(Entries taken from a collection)
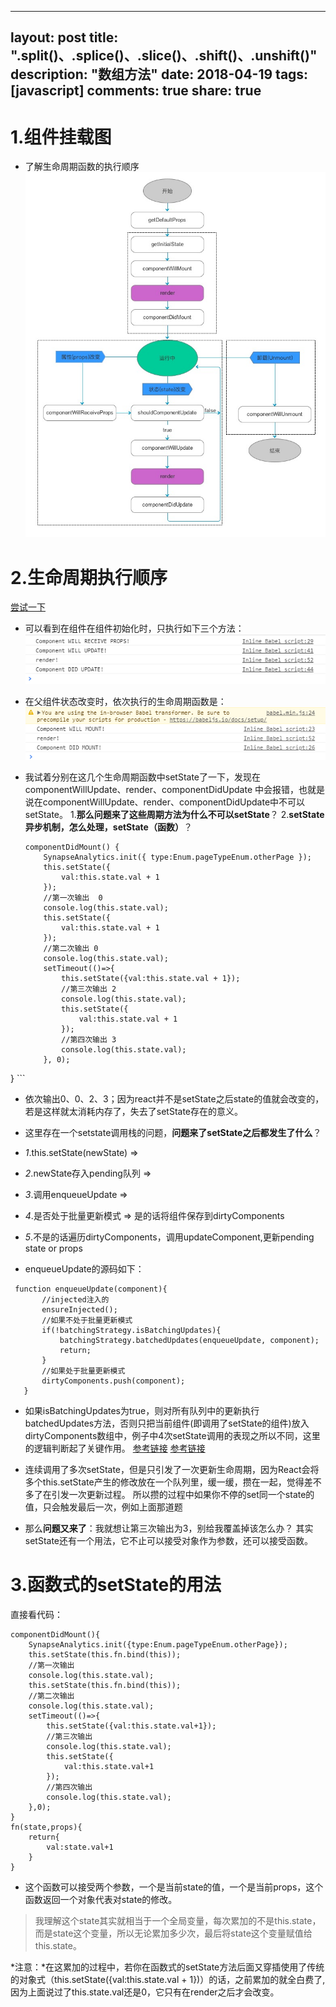  

---
layout: post
title: ".split()、.splice()、.slice()、.shift()、.unshift()"
description: "数组方法"
date: 2018-04-19
tags: [javascript]
comments: true
share: true
---


# **1.组件挂载图**
- 了解生命周期函数的执行顺序
![图片描述][1]
# **2.生命周期执行顺序**
[尝试一下](http://www.runoob.com/try/try.php?filename=try_react_life_cycle2)

- 可以看到在组件在组件初始化时，只执行如下三个方法：
![图片描述][2]
- 在父组件状态改变时，依次执行的生命周期函数是：
![图片描述][3]
 
- 我试着分别在这几个生命周期函数中setState了一下，发现在componentWillUpdate、render、componentDidUpdate 中会报错，也就是说在componentWillUpdate、render、componentDidUpdate中不可以setState。
1.**那么问题来了这些周期方法为什么不可以setState**？
2.**setState异步机制，怎么处理，setState（函数）**？

    ```
    componentDidMount() {
        SynapseAnalytics.init({ type:Enum.pageTypeEnum.otherPage });
        this.setState({
            val:this.state.val + 1
        });
        //第一次输出  0
        console.log(this.state.val);
        this.setState({
            val:this.state.val + 1
        });
        //第二次输出 0
        console.log(this.state.val);
        setTimeout(()=>{
            this.setState({val:this.state.val + 1});
            //第三次输出 2
            console.log(this.state.val);
            this.setState({
                val:this.state.val + 1
            });
            //第四次输出 3
            console.log(this.state.val);
        }, 0);
} 
    ```

- 依次输出0、0、2、3；因为react并不是setState之后state的值就会改变的，若是这样就太消耗内存了，失去了setState存在的意义。
- 这里存在一个setstate调用栈的问题，**问题来了setState之后都发生了什么**？
 
- *1*.this.setState(newState) =>
- *2*.newState存入pending队列 =>
- *3*.调用enqueueUpdate =>
- *4*.是否处于批量更新模式 => 是的话将组件保存到dirtyComponents
- *5*.不是的话遍历dirtyComponents，调用updateComponent,更新pending state or props
 
- enqueueUpdate的源码如下：
 
```
﻿ function enqueueUpdate(component){
       //injected注入的
       ensureInjected();
       //如果不处于批量更新模式
       if(!batchingStrategy.isBatchingUpdates){
           batchingStrategy.batchedUpdates(enqueueUpdate, component);
           return;
       }
       //如果处于批量更新模式
       dirtyComponents.push(component);
   } 
```

- 如果isBatchingUpdates为true，则对所有队列中的更新执行batchedUpdates方法，否则只把当前组件(即调用了setState的组件)放入dirtyComponents数组中，例子中4次setState调用的表现之所以不同，这里的逻辑判断起了关键作用。
[参考链接](https://www.cnblogs.com/danceonbeat/p/6993674.html)
[参考链接](https://blog.csdn.net/sysuzhyupeng/article/details/63250741)
- 连续调用了多次setState，但是只引发了一次更新生命周期，因为React会将多个this.setState产生的修改放在一个队列里，缓一缓，攒在一起，觉得差不多了在引发一次更新过程。
所以攒的过程中如果你不停的set同一个state的值，只会触发最后一次，例如上面那道题

 
- 那么**问题又来了**：我就想让第三次输出为3，别给我覆盖掉该怎么办？
其实setState还有一个用法，它不止可以接受对象作为参数，还可以接受函数。
# **3.函数式的setState的用法**
直接看代码：
 

```
componentDidMount(){
    SynapseAnalytics.init({type:Enum.pageTypeEnum.otherPage});
    this.setState(this.fn.bind(this));
    //第一次输出
    console.log(this.state.val);
    this.setState(this.fn.bind(this));
    //第二次输出
    console.log(this.state.val);
    setTimeout(()=>{
        this.setState({val:this.state.val+1});
        //第三次输出
        console.log(this.state.val);
        this.setState({
            val:this.state.val+1
        });
        //第四次输出
        console.log(this.state.val);
    },0);
}
fn(state,props){
    return{
        val:state.val+1
    }
}
```
 
- 这个函数可以接受两个参数，一个是当前state的值，一个是当前props，这个函数返回一个对象代表对state的修改。

> 我理解这个state其实就相当于一个全局变量，每次累加的不是this.state，而是state这个变量，所以无论累加多少次，最后将state这个变量赋值给this.state。

*注意：*在这累加的过程中，若你在函数式的setState方法后面又穿插使用了传统的对象式（this.setState({val:this.state.val + 1})）的话，之前累加的就全白费了,因为上面说过了this.state.val还是0，它只有在render之后才会改变。

 


  [1]: /images/20180420/1.jpg
  [2]: /images/20180420/2.png
  [3]: /images/20180420/3.png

ASSIGNMENT:
None of the pictures should be copied, but every record above must be returned exactly.

RESULT FOR THIS EXERCISE:
---
layout: post
title: ".split()、.splice()、.slice()、.shift()、.unshift()"
description: "数组方法"
date: 2018-04-19
tags: [javascript]
comments: true
share: true
---


# **1.组件挂载图**
- 了解生命周期函数的执行顺序
![图片描述][1]
# **2.生命周期执行顺序**
[尝试一下](http://www.runoob.com/try/try.php?filename=try_react_life_cycle2)

- 可以看到在组件在组件初始化时，只执行如下三个方法：
![图片描述][2]
- 在父组件状态改变时，依次执行的生命周期函数是：
![图片描述][3]
 
- 我试着分别在这几个生命周期函数中setState了一下，发现在componentWillUpdate、render、componentDidUpdate 中会报错，也就是说在componentWillUpdate、render、componentDidUpdate中不可以setState。
1.**那么问题来了这些周期方法为什么不可以setState**？
2.**setState异步机制，怎么处理，setState（函数）**？

    ```
    componentDidMount() {
        SynapseAnalytics.init({ type:Enum.pageTypeEnum.otherPage });
        this.setState({
            val:this.state.val + 1
        });
        //第一次输出  0
        console.log(this.state.val);
        this.setState({
            val:this.state.val + 1
        });
        //第二次输出 0
        console.log(this.state.val);
        setTimeout(()=>{
            this.setState({val:this.state.val + 1});
            //第三次输出 2
            console.log(this.state.val);
            this.setState({
                val:this.state.val + 1
            });
            //第四次输出 3
            console.log(this.state.val);
        }, 0);
} 
    ```

- 依次输出0、0、2、3；因为react并不是setState之后state的值就会改变的，若是这样就太消耗内存了，失去了setState存在的意义。
- 这里存在一个setstate调用栈的问题，**问题来了setState之后都发生了什么**？
 
- *1*.this.setState(newState) =>
- *2*.newState存入pending队列 =>
- *3*.调用enqueueUpdate =>
- *4*.是否处于批量更新模式 => 是的话将组件保存到dirtyComponents
- *5*.不是的话遍历dirtyComponents，调用updateComponent,更新pending state or props
 
- enqueueUpdate的源码如下：
 
```
﻿ function enqueueUpdate(component){
       //injected注入的
       ensureInjected();
       //如果不处于批量更新模式
       if(!batchingStrategy.isBatchingUpdates){
           batchingStrategy.batchedUpdates(enqueueUpdate, component);
           return;
       }
       //如果处于批量更新模式
       dirtyComponents.push(component);
   } 
```

- 如果isBatchingUpdates为true，则对所有队列中的更新执行batchedUpdates方法，否则只把当前组件(即调用了setState的组件)放入dirtyComponents数组中，例子中4次setState调用的表现之所以不同，这里的逻辑判断起了关键作用。
[参考链接](https://www.cnblogs.com/danceonbeat/p/6993674.html)
[参考链接](https://blog.csdn.net/sysuzhyupeng/article/details/63250741)
- 连续调用了多次setState，但是只引发了一次更新生命周期，因为React会将多个this.setState产生的修改放在一个队列里，缓一缓，攒在一起，觉得差不多了在引发一次更新过程。
所以攒的过程中如果你不停的set同一个state的值，只会触发最后一次，例如上面那道题

 
- 那么**问题又来了**：我就想让第三次输出为3，别给我覆盖掉该怎么办？
其实setState还有一个用法，它不止可以接受对象作为参数，还可以接受函数。
# **3.函数式的setState的用法**
直接看代码：
 

```
componentDidMount(){
    SynapseAnalytics.init({type:Enum.pageTypeEnum.otherPage});
    this.setState(this.fn.bind(this));
    //第一次输出
    console.log(this.state.val);
    this.setState(this.fn.bind(this));
    //第二次输出
    console.log(this.state.val);
    setTimeout(()=>{
        this.setState({val:this.state.val+1});
        //第三次输出
        console.log(this.state.val);
        this.setState({
            val:this.state.val+1
        });
        //第四次输出
        console.log(this.state.val);
    },0);
}
fn(state,props){
    return{
        val:state.val+1
    }
}
```
 
- 这个函数可以接受两个参数，一个是当前state的值，一个是当前props，这个函数返回一个对象代表对state的修改。

> 我理解这个state其实就相当于一个全局变量，每次累加的不是this.state，而是state这个变量，所以无论累加多少次，最后将state这个变量赋值给this.state。

*注意：*在这累加的过程中，若你在函数式的setState方法后面又穿插使用了传统的对象式（this.setState({val:this.state.val + 1})）的话，之前累加的就全白费了,因为上面说过了this.state.val还是0，它只有在render之后才会改变。

 


  [1]: /images/20180420/1.jpg
  [2]: /images/20180420/2.png
  [3]: /images/20180420/3.png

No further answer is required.